Monday, June 15, 2009

Ready. Set. GO!

We are rapidly closing in on our due date around here; a fact that is altogether exciting and overwhelming. It is so hard for me to grasp that in less than a month, and as early as next week, we will have a son; a real, live, crying, pooping, dozing, needy, tiny, adoring son.


I find it interesting that even though I have long been a blogger, I have found myself incapable of writing letters to our child to tell him about the pregnancy and what we hope for him.

It is almost as though I don’t want to jinx anything by assuming that he will actually be here.

I think of things throughout the day, but rarely remember to write them down, and now I am almost done with the pregnancy and I have barely anything to share with my son about this special time we have spent together.

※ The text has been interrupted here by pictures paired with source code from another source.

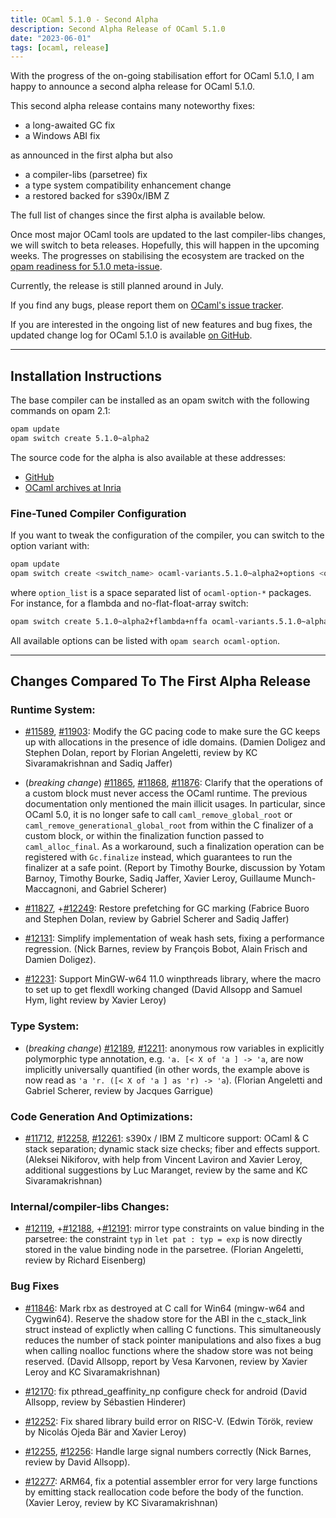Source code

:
 ```yaml
---
title: OCaml 5.1.0 - Second Alpha
description: Second Alpha Release of OCaml 5.1.0
date: "2023-06-01"
tags: [ocaml, release]
---
```


With the progress of the on-going stabilisation effort for OCaml 5.1.0,
I am happy to announce a second alpha release for OCaml 5.1.0.

This second alpha release contains many noteworthy fixes:

- a long-awaited GC fix
- a Windows ABI fix

as announced in the first alpha but also

- a compiler-libs (parsetree) fix
- a type system compatibility enhancement change
- a restored backed for  s390x/IBM Z

The full list of changes since the first alpha is available below.

Once most major OCaml tools are updated to the last compiler-libs changes,
we will switch to beta releases. Hopefully, this will happen in the upcoming
weeks. The progresses on stabilising the ecosystem are tracked on the
[opam readiness for 5.1.0 meta-issue](https://github.com/ocaml/opam-repository/issues/23669).

Currently, the release is still planned around in July.

If you find any bugs, please report them on [OCaml's issue tracker](https://github.com/ocaml/ocaml/issues).

If you are interested in the ongoing list of new features and bug fixes, the
updated change log for OCaml 5.1.0 is available [on GitHub](https://github.com/ocaml/ocaml/blob/5.1/Changes).


---
## Installation Instructions

The base compiler can be installed as an opam switch with the following commands
on opam 2.1:

```bash
opam update
opam switch create 5.1.0~alpha2
```

The source code for the alpha is also available at these addresses:

* [GitHub](https://github.com/ocaml/ocaml/archive/5.0.0-rc1.tar.gz)
* [OCaml archives at Inria](https://caml.inria.fr/pub/distrib/ocaml-5.0/ocaml-5.0.0~rc1.tar.gz)

### Fine-Tuned Compiler Configuration

If you want to tweak the configuration of the compiler, you can switch to the option variant with:

```bash
opam update
opam switch create <switch_name> ocaml-variants.5.1.0~alpha2+options <option_list>
```

where `option_list` is a space separated list of `ocaml-option-*` packages. For instance, for a flambda and no-flat-float-array switch:

```bash
opam switch create 5.1.0~alpha2+flambda+nffa ocaml-variants.5.1.0~alpha2+options ocaml-option-flambda ocaml-option-no-flat-float-array
```

All available options can be listed with `opam search ocaml-option`.


-----------------------------------

## Changes Compared To The First Alpha Release

### Runtime System:

- [#11589](https://github.com/ocaml/ocaml/issues/11589), [#11903](https://github.com/ocaml/ocaml/issues/11903): Modify the GC pacing code to make sure the GC keeps
   up with allocations in the presence of idle domains.
   (Damien Doligez and Stephen Dolan, report by Florian Angeletti,
   review by KC Sivaramakrishnan and Sadiq Jaffer)

* (*breaking change*) [#11865](https://github.com/ocaml/ocaml/issues/11865), [#11868](https://github.com/ocaml/ocaml/issues/11868), [#11876](https://github.com/ocaml/ocaml/issues/11876): Clarify that the operations of a custom
  block must never access the OCaml runtime. The previous
  documentation only mentioned the main illicit usages. In particular,
  since OCaml 5.0, it is no longer safe to call
  `caml_remove_global_root` or `caml_remove_generational_global_root`
  from within the C finalizer of a custom block, or within the
  finalization function passed to `caml_alloc_final`. As a workaround,
  such a finalization operation can be registered with `Gc.finalize`
  instead, which guarantees to run the finalizer at a safe point.
  (Report by Timothy Bourke, discussion by Yotam Barnoy, Timothy
  Bourke, Sadiq Jaffer, Xavier Leroy, Guillaume Munch-Maccagnoni, and
  Gabriel Scherer)

+ [#11827](https://github.com/ocaml/ocaml/issues/11827), +[#12249](https://github.com/ocaml/ocaml/issues/12249): Restore prefetching for GC marking
  (Fabrice Buoro and Stephen Dolan, review by Gabriel Scherer and Sadiq Jaffer)

- [#12131](https://github.com/ocaml/ocaml/issues/12131): Simplify implementation of weak hash sets, fixing a
  performance regression. (Nick Barnes, review by François Bobot,
  Alain Frisch and Damien Doligez).

- [#12231](https://github.com/ocaml/ocaml/issues/12231): Support MinGW-w64 11.0 winpthreads library, where the macro
  to set up to get flexdll working changed
  (David Allsopp and Samuel Hym, light review by Xavier Leroy)


### Type System:

* (*breaking change*) [#12189](https://github.com/ocaml/ocaml/issues/12189), [#12211](https://github.com/ocaml/ocaml/issues/12211): anonymous row variables in explicitly polymorphic type
  annotation, e.g. `'a. [< X of 'a ] -> 'a`, are now implicitly
  universally quantified (in other words, the example above is now read
  as `'a 'r. ([< X of 'a ] as 'r) -> 'a`).
  (Florian Angeletti and Gabriel Scherer, review by Jacques Garrigue)

### Code Generation And Optimizations:

- [#11712](https://github.com/ocaml/ocaml/issues/11712), [#12258](https://github.com/ocaml/ocaml/issues/12258), [#12261](https://github.com/ocaml/ocaml/issues/12261): s390x / IBM Z multicore support:
  OCaml & C stack separation; dynamic stack size checks; fiber and
  effects support.
  (Aleksei Nikiforov, with help from Vincent Laviron and Xavier Leroy,
   additional suggestions by Luc Maranget,
   review by the same and KC Sivaramakrishnan)

### Internal/compiler-libs Changes:

+ [#12119](https://github.com/ocaml/ocaml/issues/12119), +[#12188](https://github.com/ocaml/ocaml/issues/12188), +[#12191](https://github.com/ocaml/ocaml/issues/12191): mirror type constraints on value binding in the
  parsetree:
  the constraint `typ` in `let pat : typ = exp` is now directly stored
  in the value binding node in the parsetree.
  (Florian Angeletti, review by  Richard Eisenberg)

### Bug Fixes

- [#11846](https://github.com/ocaml/ocaml/issues/11846): Mark rbx as destroyed at C call for Win64 (mingw-w64 and Cygwin64).
  Reserve the shadow store for the ABI in the c_stack_link struct instead of
  explictly when calling C functions. This simultaneously reduces the number of
  stack pointer manipulations and also fixes a bug when calling noalloc
  functions where the shadow store was not being reserved.
  (David Allsopp, report by Vesa Karvonen, review by Xavier Leroy and
   KC Sivaramakrishnan)

- [#12170](https://github.com/ocaml/ocaml/issues/12170): fix pthread_geaffinity_np configure check for android
  (David Allsopp, review by Sébastien Hinderer)

- [#12252](https://github.com/ocaml/ocaml/issues/12252): Fix shared library build error on RISC-V.
  (Edwin Török, review by Nicolás Ojeda Bär and Xavier Leroy)

- [#12255](https://github.com/ocaml/ocaml/issues/12255), [#12256](https://github.com/ocaml/ocaml/issues/12256): Handle large signal numbers correctly (Nick Barnes,
   review by David Allsopp).

- [#12277](https://github.com/ocaml/ocaml/issues/12277): ARM64, fix a potential assembler error for very large functions by
  emitting stack reallocation code before the body of the function.
  (Xavier Leroy, review by KC Sivaramakrishnan)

Hopefully he will forgive me someday…my guess is since he is a boy; he most likely won’t even care.

Many...MANY...people have asked me if I am tired of being pregnant, and while I can say that there are moments when I really can't wait to experience things like sleeping-on-my-stomach and downing-a-couple-of-beers-at-a-BBQ or gulping-down-a-latte-in-the-morning again, I really am quite comfortable with my current state of pregnancy. Sure, I walk a bit slower, go to the bathroom multiple times an hour and my back aches in early morning, but I love my big, hard, round belly...and being able to tell that the movement you can see across the top of my belly under my ribs is my son's 8cm long foot!

I am going to miss this closeness. The fact that I can rub his back through my belly button and he'll respond by squirming for me. The lack of crying and pooping is nice too :) But I am also really, REALLY excited to get to meet the little guy; to have my husband get to hold him too; to introduce him to our families; to be a family with him.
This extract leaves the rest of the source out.